* _Activity_
For this exercise, repeat the listing below from its first line through the line containing "about the progress", exactly as written.

== Extracted entries

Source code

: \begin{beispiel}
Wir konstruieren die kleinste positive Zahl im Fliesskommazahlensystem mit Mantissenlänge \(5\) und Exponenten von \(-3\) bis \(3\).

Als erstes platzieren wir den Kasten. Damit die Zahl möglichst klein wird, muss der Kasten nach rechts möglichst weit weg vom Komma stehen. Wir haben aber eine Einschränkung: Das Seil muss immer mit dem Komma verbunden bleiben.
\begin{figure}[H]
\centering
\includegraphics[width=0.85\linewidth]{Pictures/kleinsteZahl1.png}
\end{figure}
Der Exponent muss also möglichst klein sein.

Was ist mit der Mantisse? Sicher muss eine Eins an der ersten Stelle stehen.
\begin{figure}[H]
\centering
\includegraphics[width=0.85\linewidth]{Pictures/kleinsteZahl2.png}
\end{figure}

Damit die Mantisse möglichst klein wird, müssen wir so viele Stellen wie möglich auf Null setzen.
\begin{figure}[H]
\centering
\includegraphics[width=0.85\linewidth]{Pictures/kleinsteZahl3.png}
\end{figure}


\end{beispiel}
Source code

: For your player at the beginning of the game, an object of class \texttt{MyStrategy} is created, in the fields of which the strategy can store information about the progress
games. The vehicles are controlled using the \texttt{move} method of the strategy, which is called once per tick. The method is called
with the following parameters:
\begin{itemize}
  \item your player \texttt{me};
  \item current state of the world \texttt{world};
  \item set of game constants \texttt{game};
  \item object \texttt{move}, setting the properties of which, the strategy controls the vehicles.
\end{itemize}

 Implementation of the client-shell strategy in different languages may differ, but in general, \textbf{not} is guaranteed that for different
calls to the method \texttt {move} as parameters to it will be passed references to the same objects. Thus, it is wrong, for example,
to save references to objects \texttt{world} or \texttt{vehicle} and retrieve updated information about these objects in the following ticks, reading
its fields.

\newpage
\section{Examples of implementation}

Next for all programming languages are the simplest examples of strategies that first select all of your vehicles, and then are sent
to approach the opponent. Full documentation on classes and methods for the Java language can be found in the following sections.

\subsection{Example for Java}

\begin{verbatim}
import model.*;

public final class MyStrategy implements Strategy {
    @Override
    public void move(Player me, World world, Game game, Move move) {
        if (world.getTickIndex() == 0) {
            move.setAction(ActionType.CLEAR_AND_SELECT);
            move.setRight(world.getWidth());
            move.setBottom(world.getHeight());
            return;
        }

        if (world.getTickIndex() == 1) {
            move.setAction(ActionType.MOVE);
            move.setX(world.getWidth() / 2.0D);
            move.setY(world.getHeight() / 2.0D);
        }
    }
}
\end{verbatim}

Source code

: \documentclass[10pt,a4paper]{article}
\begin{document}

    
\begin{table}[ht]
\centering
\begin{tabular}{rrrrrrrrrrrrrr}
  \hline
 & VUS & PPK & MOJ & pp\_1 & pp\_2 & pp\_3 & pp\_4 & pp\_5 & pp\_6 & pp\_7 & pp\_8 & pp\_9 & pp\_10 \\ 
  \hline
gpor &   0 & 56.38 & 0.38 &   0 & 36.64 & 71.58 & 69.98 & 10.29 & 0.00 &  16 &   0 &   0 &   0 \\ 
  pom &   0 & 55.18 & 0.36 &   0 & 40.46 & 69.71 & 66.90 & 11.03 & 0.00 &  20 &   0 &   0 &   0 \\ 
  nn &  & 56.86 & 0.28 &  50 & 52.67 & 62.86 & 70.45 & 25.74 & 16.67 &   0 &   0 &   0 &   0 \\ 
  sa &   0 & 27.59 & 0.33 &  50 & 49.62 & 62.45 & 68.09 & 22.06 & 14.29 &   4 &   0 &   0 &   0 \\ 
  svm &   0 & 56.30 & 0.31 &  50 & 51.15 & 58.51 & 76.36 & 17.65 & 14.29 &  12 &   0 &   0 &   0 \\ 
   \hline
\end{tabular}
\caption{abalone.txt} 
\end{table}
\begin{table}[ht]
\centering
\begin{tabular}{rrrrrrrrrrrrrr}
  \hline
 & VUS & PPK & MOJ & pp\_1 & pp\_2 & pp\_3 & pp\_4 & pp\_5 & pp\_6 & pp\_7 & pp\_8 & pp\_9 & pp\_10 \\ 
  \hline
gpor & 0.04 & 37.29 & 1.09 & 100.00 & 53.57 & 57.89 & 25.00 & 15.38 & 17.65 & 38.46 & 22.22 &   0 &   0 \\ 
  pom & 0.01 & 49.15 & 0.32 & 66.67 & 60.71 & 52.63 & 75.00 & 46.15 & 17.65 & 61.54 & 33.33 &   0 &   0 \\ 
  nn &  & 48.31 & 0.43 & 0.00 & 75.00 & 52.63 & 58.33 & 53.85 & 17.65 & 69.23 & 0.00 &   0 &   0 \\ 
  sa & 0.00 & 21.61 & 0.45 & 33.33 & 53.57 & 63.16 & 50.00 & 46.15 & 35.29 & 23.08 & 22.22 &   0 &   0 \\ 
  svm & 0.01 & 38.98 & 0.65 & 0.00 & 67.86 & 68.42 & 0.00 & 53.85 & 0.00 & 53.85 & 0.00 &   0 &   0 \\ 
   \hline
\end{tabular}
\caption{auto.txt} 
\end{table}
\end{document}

====

* _Solution for this problem_
Source code

: \begin{beispiel}
Wir konstruieren die kleinste positive Zahl im Fliesskommazahlensystem mit Mantissenlänge \(5\) und Exponenten von \(-3\) bis \(3\).

Als erstes platzieren wir den Kasten. Damit die Zahl möglichst klein wird, muss der Kasten nach rechts möglichst weit weg vom Komma stehen. Wir haben aber eine Einschränkung: Das Seil muss immer mit dem Komma verbunden bleiben.
\begin{figure}[H]
\centering
\includegraphics[width=0.85\linewidth]{Pictures/kleinsteZahl1.png}
\end{figure}
Der Exponent muss also möglichst klein sein.

Was ist mit der Mantisse? Sicher muss eine Eins an der ersten Stelle stehen.
\begin{figure}[H]
\centering
\includegraphics[width=0.85\linewidth]{Pictures/kleinsteZahl2.png}
\end{figure}

Damit die Mantisse möglichst klein wird, müssen wir so viele Stellen wie möglich auf Null setzen.
\begin{figure}[H]
\centering
\includegraphics[width=0.85\linewidth]{Pictures/kleinsteZahl3.png}
\end{figure}


\end{beispiel}
Source code

: For your player at the beginning of the game, an object of class \texttt{MyStrategy} is created, in the fields of which the strategy can store information about the progress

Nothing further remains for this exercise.